Greedy Residual FDE

This FDE method is based on “Fast multiple fault exclusion with a large number of measurements.” by Juan Blanch, Todd Walter, and Per Enge from the ION GNSS+ 2015 conference.

[8]:

result = glp.solve_fde(navdata, method="residual")
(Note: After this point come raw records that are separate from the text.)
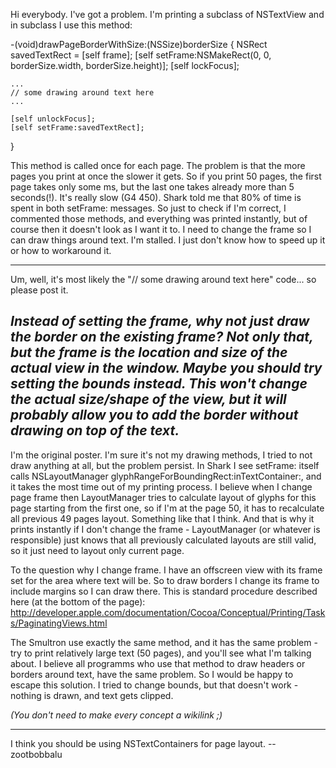 

Hi everybody. I've got a problem. I'm printing a subclass of NSTextView and in subclass I use this method:
    
-(void)drawPageBorderWithSize:(NSSize)borderSize
{
	NSRect savedTextRect = [self frame];
	[self setFrame:NSMakeRect(0, 0, borderSize.width, borderSize.height)];
	[self lockFocus];
	
	...
	// some drawing around text here
	...

	[self unlockFocus];
	[self setFrame:savedTextRect];
}

This method is called once for each page. The problem is that the more pages you print at once the slower it gets. So if you print 50 pages, the first page takes only some ms, but the last one takes already more than 5 seconds(!). It's really slow (G4 450). Shark told me that 80% of time is spent in both     setFrame: messages.
So just to check if I'm correct, I commented those methods, and everything was printed instantly, but of course then it doesn't look as I want it to.
I need to change the frame so I can draw things around text. I'm stalled. I just don't know how to speed up it or how to workaround it.

----

Um, well, it's most likely the "// some drawing around text here" code... so please post it.

*Instead of setting the frame, why not just draw the border on the existing frame? Not only that, but the frame is the location and size of the actual view **in the window.** Maybe you should try setting the bounds instead. This won't change the actual size/shape of the view, but it will probably allow you to add the border without drawing on top of the text.*
----
I'm the original poster. I'm sure it's not my drawing methods, I tried to not draw anything at all, but the problem persist.
In Shark I see     setFrame: itself calls     NSLayoutManager glyphRangeForBoundingRect:inTextContainer:, and it takes the most time out of my printing process. I believe when I change page frame then LayoutManager tries to calculate layout of glyphs for this page starting from the first one, so if I'm at the page 50, it has to recalculate all previous 49 pages layout. Something like that I think. And that is why it prints instantly if I don't change the frame - LayoutManager (or whatever is responsible) just knows that all previously calculated layouts are still valid, so it just need to layout only current page. 

To the question why I change frame. I have an offscreen view with its frame set for the area where text will be. So to draw borders I change its frame to include margins so I can draw there. This is standard procedure described here (at the bottom of the page): http://developer.apple.com/documentation/Cocoa/Conceptual/Printing/Tasks/PaginatingViews.html

The Smultron use exactly the same method, and it has the same problem - try to print relatively large text (50 pages), and you'll see what I'm talking about.
I believe all programms who use that method to draw headers or borders around text, have the same problem. So I would be happy to escape this solution. I tried to change bounds, but that doesn't work - nothing is drawn, and text gets clipped.

*(You don't need to make every concept a wikilink ;)*

----

I think you should be using NSTextContainers for page layout. --zootbobbalu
After this method runs, a new row is added called “fault_residual” which has a 0 if no fault is predicted, 1 if a fault is predicted, and 2 for an unknown fault status (usually due to lack of necessary columns or information).

[9]:

result["fault_residual"]

[9]:

array([0, 0, 0, 0, 0, 2, 0, 0, 2, 2, 0, 0, 0, 0, 0, 0, 2, 2, 2, 2, 2, 0,
       0, 0, 1, 2, 0, 1, 0, 2, 0, 0, 2, 0, 0, 2, 2, 2, 0])

Evaluate FDE

The evaluate_fde() function can be used to create overall metrics on accuracy and timing based on a ground truth fault status row. The below example shows a comparison between the default parameters for greedy EDM and greedy residual FDE.

[10]:

edm_metrics, _ = glp.evaluate_fde(navdata, method="edm",
                                  fault_truth_row="MultipathIndicator",
                                  time_fde=True)
for key, value in edm_metrics.items():
    print(key,":",value)

dataset_timesteps : 1
measurement_counts_min : 39
measurement_counts_mean : 39.0
measurement_counts_median : 39.0
measurement_counts_max : 39
fault_counts_min : 9
fault_counts_mean : 9.0
fault_counts_median : 9.0
fault_counts_max : 9
faults_per_timestemp_min : 0.23076923076923078
faults_per_timestemp_mean : 0.23076923076923078
faults_per_timestemp_median : 0.23076923076923078
faults_per_timestemp_max : 0.23076923076923078
method : edm
total_measurements : 39
true_positives_count : 0
tpr : 0.0
true_negatives_count : 22
tnr : 1.0
missed_detection_count : 3
mdr : 1.0
false_alarm_count : 0
far : 0.0
unknown_count : 14
precision : 0.0
recall : 0.0
accuracy : 0.88
balanced_accuracy : 0.5
timestep_min_ms : 0.8757114410400391
timestep_mean_ms : 0.8757114410400391
timestep_median_ms : 0.8757114410400391
timestep_max_ms : 0.8757114410400391

[11]:

residual_metrics, _ = glp.evaluate_fde(navdata, method="residual",
                                       fault_truth_row="MultipathIndicator",
                                       time_fde=True)
for key, value in residual_metrics.items():
    print(key,":",value)

dataset_timesteps : 1
measurement_counts_min : 39
measurement_counts_mean : 39.0
measurement_counts_median : 39.0
measurement_counts_max : 39
fault_counts_min : 9
fault_counts_mean : 9.0
fault_counts_median : 9.0
fault_counts_max : 9
faults_per_timestemp_min : 0.23076923076923078
faults_per_timestemp_mean : 0.23076923076923078
faults_per_timestemp_median : 0.23076923076923078
faults_per_timestemp_max : 0.23076923076923078
method : residual
total_measurements : 39
true_positives_count : 1
tpr : 0.3333333333333333
true_negatives_count : 21
tnr : 0.9545454545454546
missed_detection_count : 2
mdr : 0.6666666666666666
false_alarm_count : 1
far : 0.045454545454545456
unknown_count : 14
precision : 0.5
recall : 0.3333333333333333
accuracy : 0.88
balanced_accuracy : 0.6439393939393939
timestep_min_ms : 47.2569465637207
timestep_mean_ms : 47.2569465637207
timestep_median_ms : 47.2569465637207
timestep_max_ms : 47.2569465637207

You can also compare the two methods based on the time they take.

[12]:

speed_increase = residual_metrics["timestep_mean_ms"] - edm_metrics["timestep_mean_ms"]
print(f"Greedy EDM is {np.round(speed_increase,1)} milliseconds faster than Greedy Residual on average!")

Greedy EDM is 46.4 milliseconds faster than Greedy Residual on average!